-- Data for processing --
========
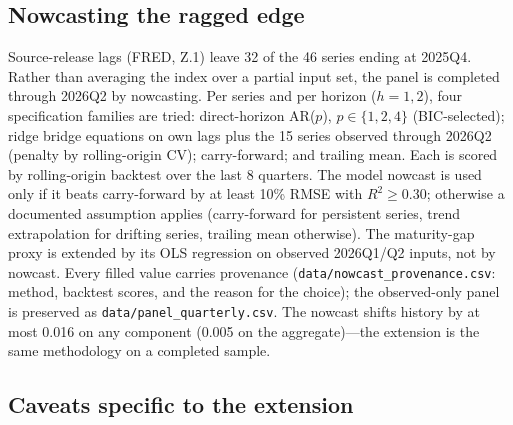 \documentclass[11pt]{article}
\begin{document}
\subsection{Nowcasting the ragged edge}

Source-release lags (FRED, Z.1) leave 32 of the 46 series ending at 2025Q4.
Rather than averaging the index over a partial input set, the panel is
completed through 2026Q2 by nowcasting.  Per series and per horizon
($h=1,2$), four specification families are tried: direct-horizon AR($p$),
$p\in\{1,2,4\}$ (BIC-selected); ridge bridge equations on own lags plus
the 15 series observed through 2026Q2 (penalty by rolling-origin CV);
carry-forward; and trailing mean.  Each is scored by rolling-origin
backtest over the last 8 quarters.  The model nowcast is used only if it
beats carry-forward by at least 10\% RMSE with $R^2\ge0.30$; otherwise a
documented assumption applies (carry-forward for persistent series,
trend extrapolation for drifting series, trailing mean otherwise).  The
maturity-gap proxy is extended by its OLS regression on observed 2026Q1/Q2
inputs, not by nowcast.  Every filled value carries provenance
(\texttt{data/nowcast\_provenance.csv}: method, backtest scores, and the
reason for the choice); the observed-only panel is preserved as
\texttt{data/panel\_quarterly.csv}.  The nowcast shifts history by at most
0.016 on any component (0.005 on the aggregate)---the extension is the same
methodology on a completed sample.

\subsection{Caveats specific to the extension}
\end{document}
========
-- Task goal --
Only a number should be returned: how many lines in the material contain "origin"?

-- Result of this task --
2